TASK INSTRUCTIONS: Print the entries below again exactly as they stand, but skip any picture.

---- INPUT RECORDS

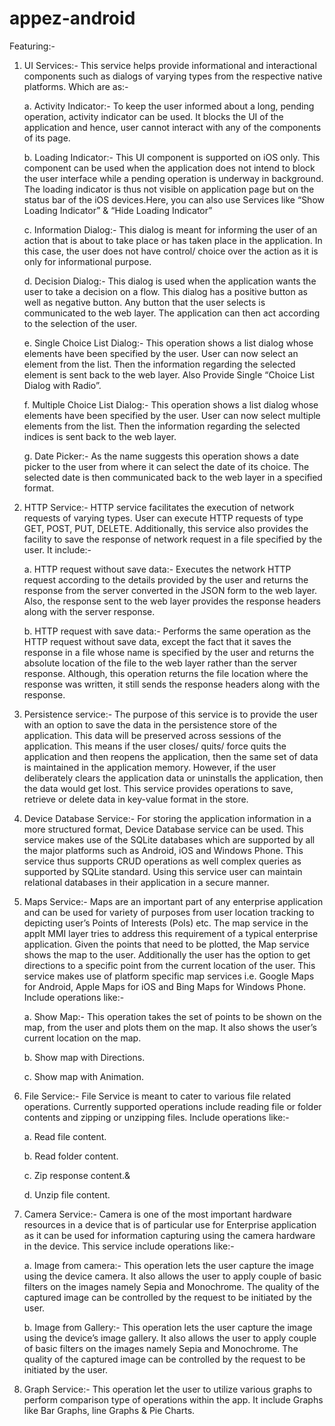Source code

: # appez-android
Featuring:- 

1.	UI Services:- This service helps provide informational and interactional components such as dialogs of varying types from the respective native platforms. Which are as:-

	a.  Activity Indicator:- To keep the user informed about a long, pending operation, activity indicator can be used. It blocks the UI of the application and hence, user cannot interact with any of the components of its page.

	b.  Loading Indicator:- This UI component is supported on iOS only. This component can be used when the application does not intend to block the user interface while a pending operation is underway in background. The loading indicator is thus not visible on application page but on the status bar of the iOS devices.Here, you can also use Services like “Show Loading Indicator” & “Hide Loading Indicator”

	c.  Information Dialog:- This dialog is meant for informing the user of an action that is about to take place or has taken place in the application. In this case, the user does not have control/ choice over the action as it is only for informational purpose.

	d.  Decision Dialog:- This dialog is used when the application wants the user to take a decision on a flow. This dialog has a positive button as well as negative button. Any button that the user selects is communicated to the web layer. The application can then act according to the selection of the user.

	e.  Single Choice List Dialog:- This operation shows a list dialog whose elements have been specified by the user. User can now select an element from the list. Then the information regarding the selected element is sent back to the web layer. Also Provide Single “Choice List Dialog with Radio”.

	f.  Multiple Choice List Dialog:- This operation shows a list dialog whose elements have been specified by the user. User can now select multiple elements from the list. Then the information regarding the selected indices is sent back to the web layer.

	g.  Date Picker:- As the name suggests this operation shows a date picker to the user from where it can select the date of its choice. The selected date is then communicated back to the web layer in a specified format.


2.  HTTP Service:- HTTP service facilitates the execution of network requests of varying types. User can execute HTTP requests of type GET, POST, PUT, DELETE. Additionally, this service also provides the facility to save the response of network request in a file specified by the user. It include:-
	
	a.  HTTP request without save data:- Executes the network HTTP request according to the details provided by the user and returns the response from the server converted in the JSON form to the web layer. Also, the response sent to the web layer provides the response headers along with the server response.

	b.  HTTP request with save data:- Performs the same operation as the HTTP request without save data, except the fact that it saves the response in a file whose name is specified by the user and returns the absolute location of the file to the web layer rather than the server response. Although, this operation returns the file location where the response was written, it still sends the response headers along with the response.


3.  Persistence service:- The purpose of this service is to provide the user with an option to save the data in the persistence store of the application. This data will be preserved across sessions of the application. This means if the user closes/ quits/ force quits the application and then reopens the application, then the same set of data is maintained in the application memory. However, if the user deliberately clears the application data or uninstalls the application, then the data would get lost. This service provides operations to save, retrieve or delete data in key-value format in the store.
	

4.  Device Database Service:- For storing the application information in a more structured format, Device Database service can be used. This service makes use of the SQLite databases which are supported by all the major platforms such as Android, iOS and Windows Phone. This service thus supports CRUD operations as well complex queries as supported by SQLite standard. Using this service user can maintain relational databases in their application in a secure manner.


5.  Maps Service:- Maps are an important part of any enterprise application and can be used for variety of purposes from user location tracking to depicting user’s Points of Interests (PoIs) etc. The map service in the appIt MMI layer tries to address this requirement of a typical enterprise application. Given the points that need to be plotted, the Map service shows the map to the user. Additionally the user has the option to get directions to a specific point from the current location of the user. This service makes use of platform specific map services i.e. Google Maps for Android, Apple Maps for iOS and Bing Maps for Windows Phone. Include operations like:-

	a.  Show Map:- This operation takes the set of points to be shown on the map, from the user and plots them on the map. It also shows the user’s current location on the map.

	b.  Show map with Directions.

	c.  Show map with Animation.


6.  File Service:- File Service is meant to cater to various file related operations. Currently supported operations include reading file or folder contents and zipping or unzipping files. Include operations like:-

	a.  Read file content.

	b.  Read folder content.

	c.  Zip response content.&

	d.  Unzip file content.


7.  Camera Service:- Camera is one of the most important hardware resources in a device that is of particular use for Enterprise application as it can be used for information capturing using the camera hardware in the device. This service include operations like:-

	a.  Image from camera:- This operation lets the user capture the image using the device camera. It also allows the user to apply couple of basic filters on the images namely Sepia and Monochrome. The quality of the captured image can be controlled by the request to be initiated by the user.

	b.  Image from Gallery:- This operation lets the user capture the image using the device’s image gallery. It also allows the user to apply couple of basic filters on the images namely Sepia and Monochrome. The quality of the captured image can be controlled by the request to be initiated by the user.


8.  Graph Service:- This operation let the user to utilize various graphs to perform  comparison type of operations within the app. It include Graphs like Bar Graphs, line Graphs & Pie Charts.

--------

RESULT OF THE EXERCISE:
Source code

: # appez-android
Featuring:- 

1.	UI Services:- This service helps provide informational and interactional components such as dialogs of varying types from the respective native platforms. Which are as:-

	a.  Activity Indicator:- To keep the user informed about a long, pending operation, activity indicator can be used. It blocks the UI of the application and hence, user cannot interact with any of the components of its page.

	b.  Loading Indicator:- This UI component is supported on iOS only. This component can be used when the application does not intend to block the user interface while a pending operation is underway in background. The loading indicator is thus not visible on application page but on the status bar of the iOS devices.Here, you can also use Services like “Show Loading Indicator” & “Hide Loading Indicator”

	c.  Information Dialog:- This dialog is meant for informing the user of an action that is about to take place or has taken place in the application. In this case, the user does not have control/ choice over the action as it is only for informational purpose.

	d.  Decision Dialog:- This dialog is used when the application wants the user to take a decision on a flow. This dialog has a positive button as well as negative button. Any button that the user selects is communicated to the web layer. The application can then act according to the selection of the user.

	e.  Single Choice List Dialog:- This operation shows a list dialog whose elements have been specified by the user. User can now select an element from the list. Then the information regarding the selected element is sent back to the web layer. Also Provide Single “Choice List Dialog with Radio”.

	f.  Multiple Choice List Dialog:- This operation shows a list dialog whose elements have been specified by the user. User can now select multiple elements from the list. Then the information regarding the selected indices is sent back to the web layer.

	g.  Date Picker:- As the name suggests this operation shows a date picker to the user from where it can select the date of its choice. The selected date is then communicated back to the web layer in a specified format.


2.  HTTP Service:- HTTP service facilitates the execution of network requests of varying types. User can execute HTTP requests of type GET, POST, PUT, DELETE. Additionally, this service also provides the facility to save the response of network request in a file specified by the user. It include:-
	
	a.  HTTP request without save data:- Executes the network HTTP request according to the details provided by the user and returns the response from the server converted in the JSON form to the web layer. Also, the response sent to the web layer provides the response headers along with the server response.

	b.  HTTP request with save data:- Performs the same operation as the HTTP request without save data, except the fact that it saves the response in a file whose name is specified by the user and returns the absolute location of the file to the web layer rather than the server response. Although, this operation returns the file location where the response was written, it still sends the response headers along with the response.


3.  Persistence service:- The purpose of this service is to provide the user with an option to save the data in the persistence store of the application. This data will be preserved across sessions of the application. This means if the user closes/ quits/ force quits the application and then reopens the application, then the same set of data is maintained in the application memory. However, if the user deliberately clears the application data or uninstalls the application, then the data would get lost. This service provides operations to save, retrieve or delete data in key-value format in the store.
	

4.  Device Database Service:- For storing the application information in a more structured format, Device Database service can be used. This service makes use of the SQLite databases which are supported by all the major platforms such as Android, iOS and Windows Phone. This service thus supports CRUD operations as well complex queries as supported by SQLite standard. Using this service user can maintain relational databases in their application in a secure manner.


5.  Maps Service:- Maps are an important part of any enterprise application and can be used for variety of purposes from user location tracking to depicting user’s Points of Interests (PoIs) etc. The map service in the appIt MMI layer tries to address this requirement of a typical enterprise application. Given the points that need to be plotted, the Map service shows the map to the user. Additionally the user has the option to get directions to a specific point from the current location of the user. This service makes use of platform specific map services i.e. Google Maps for Android, Apple Maps for iOS and Bing Maps for Windows Phone. Include operations like:-

	a.  Show Map:- This operation takes the set of points to be shown on the map, from the user and plots them on the map. It also shows the user’s current location on the map.

	b.  Show map with Directions.

	c.  Show map with Animation.


6.  File Service:- File Service is meant to cater to various file related operations. Currently supported operations include reading file or folder contents and zipping or unzipping files. Include operations like:-

	a.  Read file content.

	b.  Read folder content.

	c.  Zip response content.&

	d.  Unzip file content.


7.  Camera Service:- Camera is one of the most important hardware resources in a device that is of particular use for Enterprise application as it can be used for information capturing using the camera hardware in the device. This service include operations like:-

	a.  Image from camera:- This operation lets the user capture the image using the device camera. It also allows the user to apply couple of basic filters on the images namely Sepia and Monochrome. The quality of the captured image can be controlled by the request to be initiated by the user.

	b.  Image from Gallery:- This operation lets the user capture the image using the device’s image gallery. It also allows the user to apply couple of basic filters on the images namely Sepia and Monochrome. The quality of the captured image can be controlled by the request to be initiated by the user.


8.  Graph Service:- This operation let the user to utilize various graphs to perform  comparison type of operations within the app. It include Graphs like Bar Graphs, line Graphs & Pie Charts.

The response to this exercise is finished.